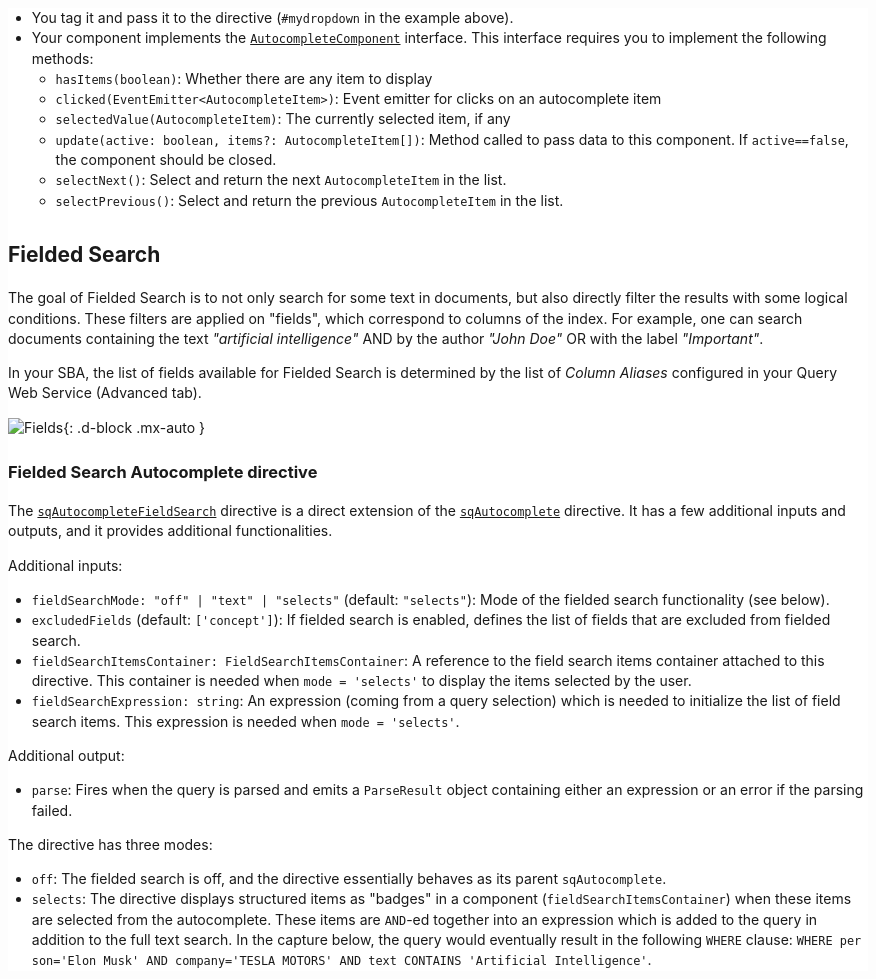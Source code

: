 - You tag it and pass it to the directive (`#mydropdown` in the example above).
- Your component implements the [`AutocompleteComponent`]({{site.baseurl}}components/interfaces/AutocompleteComponent.html) interface. This interface requires you to implement the following methods:
  - `hasItems(boolean)`: Whether there are any item to display
  - `clicked(EventEmitter<AutocompleteItem>)`: Event emitter for clicks on an autocomplete item
  - `selectedValue(AutocompleteItem)`: The currently selected item, if any
  - `update(active: boolean, items?: AutocompleteItem[])`: Method called to pass data to this component. If `active==false`, the component should be closed.
  - `selectNext()`: Select and return the next `AutocompleteItem` in the list.
  - `selectPrevious()`: Select and return the previous `AutocompleteItem` in the list.

## Fielded Search

The goal of Fielded Search is to not only search for some text in documents, but also directly filter the results with some logical conditions. These filters are applied on "fields", which correspond to columns of the index. For example, one can search documents containing the text *"artificial intelligence"* AND by the author *"John Doe"* OR with the label *"Important"*.

In your SBA, the list of fields available for Fielded Search is determined by the list of *Column Aliases* configured in your Query Web Service (Advanced tab).

![Fields]({{site.baseurl}}assets/modules/autocomplete/fields.png){: .d-block .mx-auto }

### Fielded Search Autocomplete directive

The [`sqAutocompleteFieldSearch`]({{site.baseurl}}components/directives/AutocompleteFieldSearch.html) directive is a direct extension of the [`sqAutocomplete`]({{site.baseurl}}components/directives/Autocomplete.html) directive. It has a few additional inputs and outputs, and it provides additional functionalities.

Additional inputs:

- `fieldSearchMode: "off" | "text" | "selects"` (default: `"selects"`): Mode of the fielded search functionality (see below).
- `excludedFields` (default: `['concept']`): If fielded search is enabled, defines the list of fields that are excluded from fielded search.
- `fieldSearchItemsContainer: FieldSearchItemsContainer`: A reference to the field search items container attached to this directive. This container is needed when `mode = 'selects'` to display the items selected by the user.
- `fieldSearchExpression: string`: An expression (coming from a query selection) which is needed to initialize the list of field search items. This expression is needed when `mode = 'selects'`.

Additional output:

- `parse`: Fires when the query is parsed and emits a `ParseResult` object containing either an expression or an error if the parsing failed.

The directive has three modes:

- `off`: The fielded search is off, and the directive essentially behaves as its parent `sqAutocomplete`.
- `selects`: The directive displays structured items as "badges" in a component (`fieldSearchItemsContainer`) when these items are selected from the autocomplete. These items are `AND`-ed together into an expression which is added to the query in addition to the full text search. In the capture below, the query would eventually result in the following `WHERE` clause: `WHERE person='Elon Musk' AND company='TESLA MOTORS' AND text CONTAINS 'Artificial Intelligence'`.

========================================

__REQUIRED ACTION__:
In the listing above, find the line with "- Your component" and the line with "should be closed.", then print exactly those lines and every line between them.

__ANSWER TO THIS TASK__:
- Your component implements the [`AutocompleteComponent`]({{site.baseurl}}components/interfaces/AutocompleteComponent.html) interface. This interface requires you to implement the following methods:
  - `hasItems(boolean)`: Whether there are any item to display
  - `clicked(EventEmitter<AutocompleteItem>)`: Event emitter for clicks on an autocomplete item
  - `selectedValue(AutocompleteItem)`: The currently selected item, if any
  - `update(active: boolean, items?: AutocompleteItem[])`: Method called to pass data to this component. If `active==false`, the component should be closed.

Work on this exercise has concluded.